▶ **WHAT YOU WILL DO**: Copy each entry verbatim, excluding its images.

▶ **MATERIALS PROVIDED**:
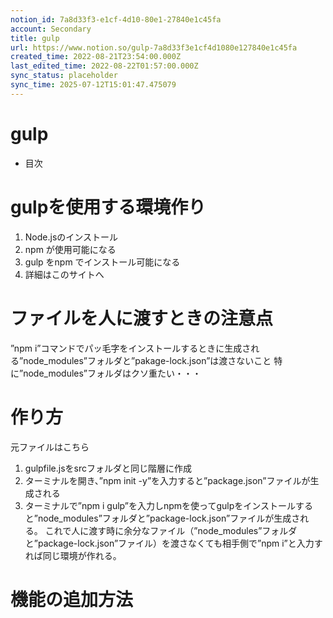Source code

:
 ```yaml
---
notion_id: 7a8d33f3-e1cf-4d10-80e1-27840e1c45fa
account: Secondary
title: gulp
url: https://www.notion.so/gulp-7a8d33f3e1cf4d1080e127840e1c45fa
created_time: 2022-08-21T23:54:00.000Z
last_edited_time: 2022-08-22T01:57:00.000Z
sync_status: placeholder
sync_time: 2025-07-12T15:01:47.475079
---
```

# gulp

- 目次
# gulpを使用する環境作り
  1. Node.jsのインストール
  1. npm が使用可能になる
  1. gulp をnpm でインストール可能になる
  1. 詳細はこのサイトへ
# ファイルを人に渡すときの注意点
  ”npm i”コマンドでパッ毛字をインストールするときに生成される”node_modules”フォルダと”pakage-lock.json”は渡さないこと
  特に”node_modules”フォルダはクソ重たい・・・
# 作り方
  元ファイルはこちら
  1. gulpfile.jsをsrcフォルダと同じ階層に作成
  1. ターミナルを開き、”npm init -y”を入力すると”package.json”ファイルが生成される
  1. ターミナルで”npm i gulp”を入力しnpmを使ってgulpをインストールすると”node_modules”フォルダと”package-lock.json”ファイルが生成される。
これで人に渡す時に余分なファイル（”node_modules”フォルダと”package-lock.json”ファイル）を渡さなくても相手側で”npm i”と入力すれば同じ環境が作れる。
  # 機能の追加方法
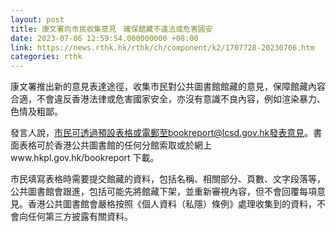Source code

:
 ```yaml
---
layout: post
title: 康文署向市民收集意見　確保館藏不違法或危害國安
date: 2023-07-06 12:59:54.000000000 +08:00
link: https://news.rthk.hk/rthk/ch/component/k2/1707728-20230706.htm
categories: rthk
---
```


康文署推出新的意見表達途徑，收集市民對公共圖書館館藏的意見，保障館藏內容合適，不會違反香港法律或危害國家安全，亦沒有意識不良內容，例如渲染暴力、色情及粗鄙。
 
發言人說，巿民可透過預設表格或電郵至bookreport@lcsd.gov.hk發表意見。書面表格可於香港公共圖書館的任何分館索取或於網上www.hkpl.gov.hk/bookreport 下載。

市民填寫表格時需要提交館藏的資料，包括名稱、相關部分、頁數、文字段落等，公共圖書館會跟進，包括可能先將館藏下架，並重新審視內容，但不會回覆每項意見。香港公共圖書館會嚴格按照《個人資料（私隱）條例》處理收集到的資料，不會向任何第三方披露有關資料。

▶ **RESPONSE TO THE EXERCISE**:
Source code

:
 ```yaml
---
notion_id: 7a8d33f3-e1cf-4d10-80e1-27840e1c45fa
account: Secondary
title: gulp
url: https://www.notion.so/gulp-7a8d33f3e1cf4d1080e127840e1c45fa
created_time: 2022-08-21T23:54:00.000Z
last_edited_time: 2022-08-22T01:57:00.000Z
sync_status: placeholder
sync_time: 2025-07-12T15:01:47.475079
---
```

# gulp

- 目次
# gulpを使用する環境作り
  1. Node.jsのインストール
  1. npm が使用可能になる
  1. gulp をnpm でインストール可能になる
  1. 詳細はこのサイトへ
# ファイルを人に渡すときの注意点
  ”npm i”コマンドでパッ毛字をインストールするときに生成される”node_modules”フォルダと”pakage-lock.json”は渡さないこと
  特に”node_modules”フォルダはクソ重たい・・・
# 作り方
  元ファイルはこちら
  1. gulpfile.jsをsrcフォルダと同じ階層に作成
  1. ターミナルを開き、”npm init -y”を入力すると”package.json”ファイルが生成される
  1. ターミナルで”npm i gulp”を入力しnpmを使ってgulpをインストールすると”node_modules”フォルダと”package-lock.json”ファイルが生成される。
これで人に渡す時に余分なファイル（”node_modules”フォルダと”package-lock.json”ファイル）を渡さなくても相手側で”npm i”と入力すれば同じ環境が作れる。
  # 機能の追加方法
Source code

:
 ```yaml
---
layout: post
title: 康文署向市民收集意見　確保館藏不違法或危害國安
date: 2023-07-06 12:59:54.000000000 +08:00
link: https://news.rthk.hk/rthk/ch/component/k2/1707728-20230706.htm
categories: rthk
---
```


康文署推出新的意見表達途徑，收集市民對公共圖書館館藏的意見，保障館藏內容合適，不會違反香港法律或危害國家安全，亦沒有意識不良內容，例如渲染暴力、色情及粗鄙。
 
發言人說，巿民可透過預設表格或電郵至bookreport@lcsd.gov.hk發表意見。書面表格可於香港公共圖書館的任何分館索取或於網上www.hkpl.gov.hk/bookreport 下載。

市民填寫表格時需要提交館藏的資料，包括名稱、相關部分、頁數、文字段落等，公共圖書館會跟進，包括可能先將館藏下架，並重新審視內容，但不會回覆每項意見。香港公共圖書館會嚴格按照《個人資料（私隱）條例》處理收集到的資料，不會向任何第三方披露有關資料。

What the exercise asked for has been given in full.